WITHOUT a responsive and modern police force, long-term peace will be difficult to establish in our cities, and militarised policing is no sustainable alternative to an effective police service. When it comes to policing Sindh, specifically its vast capital Karachi, while an ongoing law-enforcement operation led by the paramilitary Rangers has brought a modicum of peace to the metropolis, there are still many miles to go before Karachi can be termed a safe city. For example, episodes of violent crime — targeted killings, kidnappings — still occur, while the province’s top officials have acknowledged that street crime remains a major problem. In this regard, Sindh’s inspector general of police, A.D. Khowaja, while speaking to the business community in Karachi recently, highlighted many areas which require attention if the police service is to be reformed. Amongst the major problems highlighted by the provincial police chief was the killing of police officers, as well as the need for a modern police law.

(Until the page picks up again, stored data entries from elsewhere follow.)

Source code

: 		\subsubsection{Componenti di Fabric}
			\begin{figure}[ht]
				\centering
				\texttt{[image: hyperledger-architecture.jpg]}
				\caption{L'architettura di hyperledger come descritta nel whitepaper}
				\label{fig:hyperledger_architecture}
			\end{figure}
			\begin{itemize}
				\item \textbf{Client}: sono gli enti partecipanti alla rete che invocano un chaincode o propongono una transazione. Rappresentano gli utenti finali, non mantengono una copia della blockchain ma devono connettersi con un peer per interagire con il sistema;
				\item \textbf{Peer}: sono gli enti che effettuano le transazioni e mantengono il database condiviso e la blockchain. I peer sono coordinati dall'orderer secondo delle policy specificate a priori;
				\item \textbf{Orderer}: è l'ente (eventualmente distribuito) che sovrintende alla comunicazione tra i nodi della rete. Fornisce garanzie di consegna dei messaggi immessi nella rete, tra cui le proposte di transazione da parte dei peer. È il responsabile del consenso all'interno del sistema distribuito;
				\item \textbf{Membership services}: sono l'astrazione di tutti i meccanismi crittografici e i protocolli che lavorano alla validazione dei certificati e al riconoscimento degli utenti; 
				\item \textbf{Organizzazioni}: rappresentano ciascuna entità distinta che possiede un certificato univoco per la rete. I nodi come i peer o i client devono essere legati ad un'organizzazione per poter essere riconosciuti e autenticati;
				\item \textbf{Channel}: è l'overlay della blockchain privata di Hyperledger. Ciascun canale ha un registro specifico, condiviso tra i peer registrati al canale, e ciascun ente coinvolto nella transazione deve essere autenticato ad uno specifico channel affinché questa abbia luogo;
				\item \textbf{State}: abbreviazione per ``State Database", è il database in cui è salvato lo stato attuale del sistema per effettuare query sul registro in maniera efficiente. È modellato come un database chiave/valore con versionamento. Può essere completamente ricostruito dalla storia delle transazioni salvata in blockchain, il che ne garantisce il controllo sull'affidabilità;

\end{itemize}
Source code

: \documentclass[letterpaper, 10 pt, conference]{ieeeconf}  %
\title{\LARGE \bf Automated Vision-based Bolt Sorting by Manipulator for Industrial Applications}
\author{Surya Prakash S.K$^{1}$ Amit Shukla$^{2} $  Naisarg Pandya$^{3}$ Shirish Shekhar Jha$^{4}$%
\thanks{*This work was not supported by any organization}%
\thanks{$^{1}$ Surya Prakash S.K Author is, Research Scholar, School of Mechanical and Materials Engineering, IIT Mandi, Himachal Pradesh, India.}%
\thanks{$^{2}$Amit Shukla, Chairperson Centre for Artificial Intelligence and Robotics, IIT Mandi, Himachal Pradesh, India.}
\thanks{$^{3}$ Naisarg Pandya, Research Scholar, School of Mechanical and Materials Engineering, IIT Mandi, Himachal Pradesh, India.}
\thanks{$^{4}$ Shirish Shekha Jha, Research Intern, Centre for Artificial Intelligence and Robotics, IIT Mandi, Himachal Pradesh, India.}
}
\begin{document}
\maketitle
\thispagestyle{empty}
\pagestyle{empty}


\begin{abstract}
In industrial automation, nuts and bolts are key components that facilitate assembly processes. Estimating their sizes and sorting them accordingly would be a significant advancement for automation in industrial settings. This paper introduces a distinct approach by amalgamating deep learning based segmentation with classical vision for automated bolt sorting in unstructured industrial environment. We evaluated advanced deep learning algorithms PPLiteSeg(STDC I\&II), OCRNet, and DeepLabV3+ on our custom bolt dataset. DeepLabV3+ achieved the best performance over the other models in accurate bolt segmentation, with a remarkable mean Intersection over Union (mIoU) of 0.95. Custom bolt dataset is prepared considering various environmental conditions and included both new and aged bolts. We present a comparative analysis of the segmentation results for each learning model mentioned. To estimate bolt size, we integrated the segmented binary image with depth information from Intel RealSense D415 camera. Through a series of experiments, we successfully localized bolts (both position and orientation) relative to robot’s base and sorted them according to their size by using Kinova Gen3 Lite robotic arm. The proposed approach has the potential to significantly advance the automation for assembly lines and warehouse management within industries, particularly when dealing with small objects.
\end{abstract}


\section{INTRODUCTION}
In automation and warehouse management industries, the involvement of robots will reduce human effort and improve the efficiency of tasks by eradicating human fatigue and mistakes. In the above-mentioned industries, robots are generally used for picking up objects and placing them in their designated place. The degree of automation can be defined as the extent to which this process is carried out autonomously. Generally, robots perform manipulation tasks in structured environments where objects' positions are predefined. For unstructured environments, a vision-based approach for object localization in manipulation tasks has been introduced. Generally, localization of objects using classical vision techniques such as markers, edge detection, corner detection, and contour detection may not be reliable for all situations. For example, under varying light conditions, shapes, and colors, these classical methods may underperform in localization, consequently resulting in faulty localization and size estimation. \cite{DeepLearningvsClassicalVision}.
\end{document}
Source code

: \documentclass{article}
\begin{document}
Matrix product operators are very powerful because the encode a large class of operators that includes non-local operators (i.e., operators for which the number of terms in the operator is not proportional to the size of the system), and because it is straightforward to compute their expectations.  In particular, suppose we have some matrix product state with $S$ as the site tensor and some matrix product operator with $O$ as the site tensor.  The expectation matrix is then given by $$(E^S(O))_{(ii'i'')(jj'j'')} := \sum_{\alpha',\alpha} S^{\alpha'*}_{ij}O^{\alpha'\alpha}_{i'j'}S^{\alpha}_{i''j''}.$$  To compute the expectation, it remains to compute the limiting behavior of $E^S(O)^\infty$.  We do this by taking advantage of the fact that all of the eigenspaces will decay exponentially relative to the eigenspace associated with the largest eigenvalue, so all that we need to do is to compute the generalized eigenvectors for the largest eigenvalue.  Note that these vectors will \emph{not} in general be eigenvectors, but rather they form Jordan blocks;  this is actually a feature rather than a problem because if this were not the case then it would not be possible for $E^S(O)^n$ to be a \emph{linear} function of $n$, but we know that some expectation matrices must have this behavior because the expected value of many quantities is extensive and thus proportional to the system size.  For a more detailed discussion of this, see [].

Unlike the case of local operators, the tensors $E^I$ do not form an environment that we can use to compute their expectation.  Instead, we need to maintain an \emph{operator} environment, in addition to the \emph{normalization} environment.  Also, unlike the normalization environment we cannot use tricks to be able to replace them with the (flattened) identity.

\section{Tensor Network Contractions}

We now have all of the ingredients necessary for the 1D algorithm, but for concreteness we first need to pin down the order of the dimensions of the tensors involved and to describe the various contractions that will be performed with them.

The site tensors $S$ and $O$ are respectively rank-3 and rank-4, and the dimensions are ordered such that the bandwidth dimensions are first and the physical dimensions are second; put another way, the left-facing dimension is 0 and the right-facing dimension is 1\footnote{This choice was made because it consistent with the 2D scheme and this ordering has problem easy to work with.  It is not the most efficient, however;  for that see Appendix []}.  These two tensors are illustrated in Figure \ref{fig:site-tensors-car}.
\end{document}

Where the killing of police officers is concerned — whether it is the gratuitous violence the city witnessed in the 1990s, or the targeting of police officers by militants and gangsters in the recent past — IGP Khowaja was absolutely right in saying that when the killers of officers are not brought to justice, the inaction saps the morale of the force. Our justice system is notoriously slow, where justice is delayed by years, if not decades. However, if the state wants to encourage police officers to do their best, it must try and punish those responsible for murdering their colleagues. Furthermore, the families of fallen officers must be cared for and treated with dignity. There have been media reports which have highlighted the humiliating bureaucratic runaround some heirs of killed policemen have been given by the machinery of the state.
As for the Sindh IGP’s second point — of the need for a modern police law — this is also a very valid observation. In 2011, the PPP-led government repealed the Police Order 2002 and replaced it with a relic of the Raj, the Police Act of 1861. It is difficult to understand how political forces that swear by progressive values continue to justify the reimposition of this colonial law. Clearly, Sindh needs a law in sync with the spirit of the times, not an instrument the British used to control the colonised population. The current set-up encourages the politicisation of the police force — under this system, officers’ loyalties lie with their political masters, not with the state and the law. Due to heavy politicisation of the force and the corruption it engenders, the genuine sacrifices of police personnel are overshadowed. Mr Khowaja’s recommendations may have not gone down well in some quarters; but these bitter pills need to be swallowed in order to reform the Sindh police.